**INPUT**
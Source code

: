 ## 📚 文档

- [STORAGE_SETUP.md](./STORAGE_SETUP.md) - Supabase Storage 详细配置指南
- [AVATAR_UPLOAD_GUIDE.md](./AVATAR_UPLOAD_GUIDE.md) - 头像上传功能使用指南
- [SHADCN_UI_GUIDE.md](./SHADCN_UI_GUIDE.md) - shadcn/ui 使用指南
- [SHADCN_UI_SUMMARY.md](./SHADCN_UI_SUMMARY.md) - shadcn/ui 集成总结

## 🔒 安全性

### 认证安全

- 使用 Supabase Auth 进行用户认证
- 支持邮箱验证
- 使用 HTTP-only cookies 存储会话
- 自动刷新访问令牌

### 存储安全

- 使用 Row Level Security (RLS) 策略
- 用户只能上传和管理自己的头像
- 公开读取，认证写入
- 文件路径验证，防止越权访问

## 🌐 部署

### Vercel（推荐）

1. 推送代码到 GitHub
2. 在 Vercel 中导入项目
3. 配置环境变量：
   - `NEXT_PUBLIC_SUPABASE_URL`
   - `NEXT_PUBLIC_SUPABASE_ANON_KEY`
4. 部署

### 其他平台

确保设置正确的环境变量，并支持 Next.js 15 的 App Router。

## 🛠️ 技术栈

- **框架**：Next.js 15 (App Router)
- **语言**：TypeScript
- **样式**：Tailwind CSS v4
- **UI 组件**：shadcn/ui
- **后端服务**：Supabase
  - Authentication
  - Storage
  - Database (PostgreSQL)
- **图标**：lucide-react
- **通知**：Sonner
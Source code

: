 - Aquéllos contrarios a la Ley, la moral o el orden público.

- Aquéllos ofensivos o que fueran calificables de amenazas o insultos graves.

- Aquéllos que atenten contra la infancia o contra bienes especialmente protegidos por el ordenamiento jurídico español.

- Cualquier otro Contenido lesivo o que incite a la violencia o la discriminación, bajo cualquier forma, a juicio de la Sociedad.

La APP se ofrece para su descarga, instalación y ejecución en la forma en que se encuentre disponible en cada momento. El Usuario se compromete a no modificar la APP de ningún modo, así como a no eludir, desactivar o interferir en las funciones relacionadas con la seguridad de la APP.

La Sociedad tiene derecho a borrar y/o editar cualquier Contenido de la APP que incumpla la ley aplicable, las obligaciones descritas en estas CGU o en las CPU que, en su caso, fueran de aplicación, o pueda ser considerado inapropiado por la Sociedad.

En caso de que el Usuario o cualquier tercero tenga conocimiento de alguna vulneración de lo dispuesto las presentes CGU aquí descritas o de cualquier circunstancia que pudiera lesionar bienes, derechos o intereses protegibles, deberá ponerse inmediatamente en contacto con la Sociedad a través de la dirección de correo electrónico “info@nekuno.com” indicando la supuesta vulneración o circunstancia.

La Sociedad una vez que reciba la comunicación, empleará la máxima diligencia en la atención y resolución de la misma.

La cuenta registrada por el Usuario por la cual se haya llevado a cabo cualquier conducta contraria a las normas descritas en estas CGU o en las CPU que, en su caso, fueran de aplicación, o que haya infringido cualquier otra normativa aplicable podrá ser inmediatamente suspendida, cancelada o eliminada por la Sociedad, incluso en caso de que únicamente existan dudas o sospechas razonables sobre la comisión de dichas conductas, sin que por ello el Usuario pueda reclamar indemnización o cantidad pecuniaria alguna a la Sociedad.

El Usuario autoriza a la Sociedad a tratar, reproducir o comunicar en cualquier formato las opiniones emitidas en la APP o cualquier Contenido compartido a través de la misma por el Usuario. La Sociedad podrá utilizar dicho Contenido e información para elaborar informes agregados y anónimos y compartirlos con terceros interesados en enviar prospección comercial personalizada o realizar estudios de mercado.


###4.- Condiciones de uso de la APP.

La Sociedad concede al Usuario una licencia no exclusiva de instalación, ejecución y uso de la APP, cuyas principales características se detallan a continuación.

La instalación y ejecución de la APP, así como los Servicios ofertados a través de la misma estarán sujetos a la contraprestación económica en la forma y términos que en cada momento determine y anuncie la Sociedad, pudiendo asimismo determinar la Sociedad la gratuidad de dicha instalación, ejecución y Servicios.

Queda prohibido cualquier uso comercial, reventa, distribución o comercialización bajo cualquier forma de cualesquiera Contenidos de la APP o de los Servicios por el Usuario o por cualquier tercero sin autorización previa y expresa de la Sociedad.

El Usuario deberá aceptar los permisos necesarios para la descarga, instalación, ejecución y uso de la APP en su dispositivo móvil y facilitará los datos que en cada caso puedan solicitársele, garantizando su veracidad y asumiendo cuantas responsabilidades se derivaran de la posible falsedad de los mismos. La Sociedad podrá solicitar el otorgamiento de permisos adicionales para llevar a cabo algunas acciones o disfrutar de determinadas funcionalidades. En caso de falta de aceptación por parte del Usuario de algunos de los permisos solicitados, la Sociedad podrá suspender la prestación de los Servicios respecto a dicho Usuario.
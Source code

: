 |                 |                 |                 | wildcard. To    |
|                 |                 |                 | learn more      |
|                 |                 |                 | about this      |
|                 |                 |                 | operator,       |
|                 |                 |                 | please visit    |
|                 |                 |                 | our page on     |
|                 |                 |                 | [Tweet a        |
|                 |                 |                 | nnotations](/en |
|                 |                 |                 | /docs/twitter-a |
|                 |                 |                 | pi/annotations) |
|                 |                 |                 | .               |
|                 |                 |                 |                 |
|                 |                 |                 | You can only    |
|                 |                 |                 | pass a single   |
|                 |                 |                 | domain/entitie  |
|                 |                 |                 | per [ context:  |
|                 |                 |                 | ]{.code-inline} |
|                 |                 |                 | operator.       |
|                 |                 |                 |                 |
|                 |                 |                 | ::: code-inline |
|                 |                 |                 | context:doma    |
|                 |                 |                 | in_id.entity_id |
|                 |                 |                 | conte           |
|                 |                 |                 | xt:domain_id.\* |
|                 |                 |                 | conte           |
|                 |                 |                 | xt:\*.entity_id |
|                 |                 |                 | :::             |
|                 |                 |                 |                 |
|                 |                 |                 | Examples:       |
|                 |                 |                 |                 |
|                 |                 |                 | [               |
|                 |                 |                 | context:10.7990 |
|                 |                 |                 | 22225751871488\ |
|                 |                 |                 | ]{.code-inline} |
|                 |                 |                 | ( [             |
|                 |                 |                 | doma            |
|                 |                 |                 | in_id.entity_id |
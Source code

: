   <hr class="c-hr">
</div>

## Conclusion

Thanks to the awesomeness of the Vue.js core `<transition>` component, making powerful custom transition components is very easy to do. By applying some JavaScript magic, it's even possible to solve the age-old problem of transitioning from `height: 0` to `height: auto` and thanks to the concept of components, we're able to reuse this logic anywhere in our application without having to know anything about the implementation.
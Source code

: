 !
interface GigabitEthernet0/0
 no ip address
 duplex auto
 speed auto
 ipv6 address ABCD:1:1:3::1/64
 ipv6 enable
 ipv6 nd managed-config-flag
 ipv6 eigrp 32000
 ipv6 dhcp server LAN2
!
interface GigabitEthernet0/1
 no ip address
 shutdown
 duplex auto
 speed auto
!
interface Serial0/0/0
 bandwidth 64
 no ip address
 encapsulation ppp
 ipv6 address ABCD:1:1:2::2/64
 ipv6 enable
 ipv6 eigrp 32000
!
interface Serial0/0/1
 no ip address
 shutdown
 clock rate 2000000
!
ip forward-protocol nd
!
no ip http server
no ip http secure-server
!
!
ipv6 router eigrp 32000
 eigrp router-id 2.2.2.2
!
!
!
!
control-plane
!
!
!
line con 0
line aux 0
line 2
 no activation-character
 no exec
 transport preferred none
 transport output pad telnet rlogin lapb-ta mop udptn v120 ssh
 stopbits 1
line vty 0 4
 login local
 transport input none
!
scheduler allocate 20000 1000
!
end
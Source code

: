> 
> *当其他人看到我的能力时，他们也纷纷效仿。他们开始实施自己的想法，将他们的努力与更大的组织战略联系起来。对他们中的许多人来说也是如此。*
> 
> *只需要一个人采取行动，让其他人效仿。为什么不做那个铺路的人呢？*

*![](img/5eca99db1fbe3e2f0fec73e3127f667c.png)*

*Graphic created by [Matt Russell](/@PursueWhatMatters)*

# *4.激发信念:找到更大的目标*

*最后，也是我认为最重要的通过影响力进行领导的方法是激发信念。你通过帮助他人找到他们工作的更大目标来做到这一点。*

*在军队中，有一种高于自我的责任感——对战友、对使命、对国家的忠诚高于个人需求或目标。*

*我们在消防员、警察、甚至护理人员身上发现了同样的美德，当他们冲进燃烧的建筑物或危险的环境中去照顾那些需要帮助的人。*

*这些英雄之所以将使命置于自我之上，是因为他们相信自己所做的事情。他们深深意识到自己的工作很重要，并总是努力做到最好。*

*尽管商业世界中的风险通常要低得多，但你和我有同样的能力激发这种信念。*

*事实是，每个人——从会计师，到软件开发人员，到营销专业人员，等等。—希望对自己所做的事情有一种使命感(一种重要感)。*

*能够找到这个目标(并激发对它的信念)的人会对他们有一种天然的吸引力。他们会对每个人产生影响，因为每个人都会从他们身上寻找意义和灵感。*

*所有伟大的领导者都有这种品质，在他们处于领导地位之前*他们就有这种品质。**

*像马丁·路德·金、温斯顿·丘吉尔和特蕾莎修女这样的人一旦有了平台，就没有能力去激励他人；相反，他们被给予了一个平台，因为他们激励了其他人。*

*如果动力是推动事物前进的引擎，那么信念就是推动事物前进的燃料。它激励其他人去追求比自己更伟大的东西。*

**WHAT THE TASK ASKS**
Copy the records above exactly, beginning at the line that contains "- 公开读取，认证写入" and stopping after the line that contains "La Sociedad una".

**ANSWER TO THE EXERCISE**
- 公开读取，认证写入
- 文件路径验证，防止越权访问

## 🌐 部署

### Vercel（推荐）

1. 推送代码到 GitHub
2. 在 Vercel 中导入项目
3. 配置环境变量：
   - `NEXT_PUBLIC_SUPABASE_URL`
   - `NEXT_PUBLIC_SUPABASE_ANON_KEY`
4. 部署

### 其他平台

确保设置正确的环境变量，并支持 Next.js 15 的 App Router。

## 🛠️ 技术栈

- **框架**：Next.js 15 (App Router)
- **语言**：TypeScript
- **样式**：Tailwind CSS v4
- **UI 组件**：shadcn/ui
- **后端服务**：Supabase
  - Authentication
  - Storage
  - Database (PostgreSQL)
- **图标**：lucide-react
- **通知**：Sonner
Source code

: - Aquéllos contrarios a la Ley, la moral o el orden público.

- Aquéllos ofensivos o que fueran calificables de amenazas o insultos graves.

- Aquéllos que atenten contra la infancia o contra bienes especialmente protegidos por el ordenamiento jurídico español.

- Cualquier otro Contenido lesivo o que incite a la violencia o la discriminación, bajo cualquier forma, a juicio de la Sociedad.

La APP se ofrece para su descarga, instalación y ejecución en la forma en que se encuentre disponible en cada momento. El Usuario se compromete a no modificar la APP de ningún modo, así como a no eludir, desactivar o interferir en las funciones relacionadas con la seguridad de la APP.

La Sociedad tiene derecho a borrar y/o editar cualquier Contenido de la APP que incumpla la ley aplicable, las obligaciones descritas en estas CGU o en las CPU que, en su caso, fueran de aplicación, o pueda ser considerado inapropiado por la Sociedad.

En caso de que el Usuario o cualquier tercero tenga conocimiento de alguna vulneración de lo dispuesto las presentes CGU aquí descritas o de cualquier circunstancia que pudiera lesionar bienes, derechos o intereses protegibles, deberá ponerse inmediatamente en contacto con la Sociedad a través de la dirección de correo electrónico “info@nekuno.com” indicando la supuesta vulneración o circunstancia.

La Sociedad una vez que reciba la comunicación, empleará la máxima diligencia en la atención y resolución de la misma.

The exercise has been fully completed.